Miss Hokusai, lungometraggio giapponese di animazione sulla vita della figlia del grande pittore Hokusai, fresco vincitore del festival di Annecy, ha aperto la 18° edizione del Future Film Festival a Bologna. Il regista Keiichi Hara mette in scena la giovinezza di O-Ei, a sua volta pittrice, ragazza ribelle e insieme devota all’ingombrante figura del padre, Hokusai, il pittore di vedute e di manga divenuto universalmente noto con la sua Onda. Ambientato nel 1814 tra le strade e le casette della vecchia Edo (l’odierna Tokyo), che si snodano lungo il fiume attraversato da un trafficato ponte di legno, il film intreccia la storia di O-Ei con lo spaccato di un fervido ambiente artistico, riprendendo la storia di Sarusuberi, la famosa serie manga di Hinako Sugiura pubblicata in Giappone negli anni Ottanta. O-Ei, figlia della seconda moglie del pittore, vive sola con il padre Tetsuzo, da tutti conosciuto come Hokusai Katsushika, un uomo dal carattere ombroso e completamente, e a volte follemente, assorbito dalla pittura. O-Ei, sensibile e volitiva, intreccia un rapporto profondo con la piccola sorellina malata e cieca, che vive ospite in un istituto lontana dagli occhi del padre, che la rifiuta. Fiera e rigida al tempo stesso, la ragazza esplora le sue capacità artistiche e sviluppa il suo talento cimentandosi negli stessi indirizzi del padre, compresa l’illustrazione erotica, senza aver ancora sperimentato nella vita ciò che ritrae. Abilissima pittrice, aiutante di Hokusai con cui dipinge a quattro mani senza che questo lavoro venga mai riconosciuto, O-Ei si troverà infine a toccare da vicino l’amore, il dolore e la passione, scoprendo se stessa.

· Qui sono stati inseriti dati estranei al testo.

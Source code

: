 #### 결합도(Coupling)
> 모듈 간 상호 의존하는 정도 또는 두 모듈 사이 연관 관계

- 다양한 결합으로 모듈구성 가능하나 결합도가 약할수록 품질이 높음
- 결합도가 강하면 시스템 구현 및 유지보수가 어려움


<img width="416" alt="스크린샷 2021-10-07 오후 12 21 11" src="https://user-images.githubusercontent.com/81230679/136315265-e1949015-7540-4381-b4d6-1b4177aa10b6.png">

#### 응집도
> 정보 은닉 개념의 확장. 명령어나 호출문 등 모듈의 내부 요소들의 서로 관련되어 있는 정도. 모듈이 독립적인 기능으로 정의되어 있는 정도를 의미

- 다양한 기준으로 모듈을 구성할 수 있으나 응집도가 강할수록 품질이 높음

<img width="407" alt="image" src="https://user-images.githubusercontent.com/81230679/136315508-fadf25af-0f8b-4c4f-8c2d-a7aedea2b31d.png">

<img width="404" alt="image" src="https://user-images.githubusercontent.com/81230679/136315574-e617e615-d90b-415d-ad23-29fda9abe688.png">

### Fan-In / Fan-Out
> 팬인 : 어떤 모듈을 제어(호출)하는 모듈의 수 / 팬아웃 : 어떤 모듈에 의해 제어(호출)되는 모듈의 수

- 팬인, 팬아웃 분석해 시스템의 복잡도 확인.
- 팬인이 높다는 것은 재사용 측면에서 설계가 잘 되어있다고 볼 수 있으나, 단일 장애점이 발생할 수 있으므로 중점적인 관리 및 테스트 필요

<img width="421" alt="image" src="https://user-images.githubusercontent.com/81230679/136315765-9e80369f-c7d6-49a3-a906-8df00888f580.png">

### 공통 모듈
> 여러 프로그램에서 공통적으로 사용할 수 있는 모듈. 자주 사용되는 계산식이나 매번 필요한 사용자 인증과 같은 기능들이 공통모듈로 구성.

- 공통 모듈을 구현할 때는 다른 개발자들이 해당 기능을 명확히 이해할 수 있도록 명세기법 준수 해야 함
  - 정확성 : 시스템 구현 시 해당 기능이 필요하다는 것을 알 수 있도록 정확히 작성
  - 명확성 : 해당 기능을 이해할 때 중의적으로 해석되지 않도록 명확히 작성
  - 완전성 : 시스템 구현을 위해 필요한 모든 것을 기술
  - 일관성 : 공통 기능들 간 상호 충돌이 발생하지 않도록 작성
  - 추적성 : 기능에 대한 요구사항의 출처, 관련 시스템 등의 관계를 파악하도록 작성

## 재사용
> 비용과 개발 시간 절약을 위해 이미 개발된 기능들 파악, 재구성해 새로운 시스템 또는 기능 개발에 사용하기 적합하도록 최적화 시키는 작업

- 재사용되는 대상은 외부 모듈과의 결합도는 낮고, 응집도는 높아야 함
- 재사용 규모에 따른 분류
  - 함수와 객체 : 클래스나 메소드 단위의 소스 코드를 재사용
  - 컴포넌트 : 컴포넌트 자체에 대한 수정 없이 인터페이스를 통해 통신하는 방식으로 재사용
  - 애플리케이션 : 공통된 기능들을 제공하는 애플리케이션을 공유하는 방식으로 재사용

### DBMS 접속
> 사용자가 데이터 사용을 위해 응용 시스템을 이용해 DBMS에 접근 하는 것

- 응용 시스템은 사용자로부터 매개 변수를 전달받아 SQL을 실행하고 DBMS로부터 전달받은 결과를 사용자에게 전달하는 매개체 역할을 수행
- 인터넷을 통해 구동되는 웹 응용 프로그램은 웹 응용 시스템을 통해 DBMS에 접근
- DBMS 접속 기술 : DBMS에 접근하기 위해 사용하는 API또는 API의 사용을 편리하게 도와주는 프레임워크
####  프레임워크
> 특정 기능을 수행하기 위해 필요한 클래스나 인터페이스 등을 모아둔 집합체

Il film, con un andamento discontinuo che si rifà alla natura episodica dei manga, apre uno squarcio su realtà diverse: da un lato ritroviamo l’universo visionario e magico di spiriti e folletti, di demoni e draghi, che si intreccia al vivere quotidiano delle persone, dall’altro una brulicante città dove si affollano pescatori e venditori, editori e stampatori, locali e cortigiane, in un’epoca che vide gli ultimi samurai. Su tutto, in realtà, domina lo sguardo unificante del grande pittore Hokusai, che seppe riunire nel suo tratto unico e suggestivo le tante anime del Giappone a lui contemporaneo. Ricco di riferimenti iconografici all’opera di Hokusai, poetico nell’alternarsi delle stagioni e nelle scene di natura (bellissima la sequenza invernale delle sorelle nella neve), il film oscilla tra la ripresa di atmosfere evocative e scene grottesche, tra toni pittorici e suoni rock, offrendo uno spaccato molto interessante dell’universo nipponico, anche se non sempre riesce a trovare un tratto, soprattutto sonoro, che caratterizzi pienamente la sua identità stilistica, che si realizza appieno nell’avvincente sceneggiatura: il carattere pieno di sfaccettature di O-Ei e le doti e contraddizioni dell’artista Hokusai emergono con chiarezza nello snodarsi degli eventi, delineando le due figure di artisti nella loro più intima ed umile profondità.
Il film trova poi un valido contrappunto e un possibile approfondimento di lettura nella mostra Manga Hokusai Manga che parallelamente si è aperta al MaMBo, il Museo di Arte Moderna di Bologna, a cura della Japan Foundation di Tokyo: l’allestimento ripercorre la storia del genere evidenziandone gli stili specifici, a partire dai manga di Hokusai (che sono esposti in originale), ed evidenziandone le connessioni con l’universo del manga contemporaneo. Con questo film, in competizione per il Platinum Grand Prize del FFF, il regista Keiichi Hara, già autore di serie televisive e reduce dal successo di Colorful, inizia una collaborazione con il famoso studio di animazione Production I.G., che lo scorso anno è stato premiato al FFF proprio nella stessa categoria per il lungometraggio Giovanni’s Island.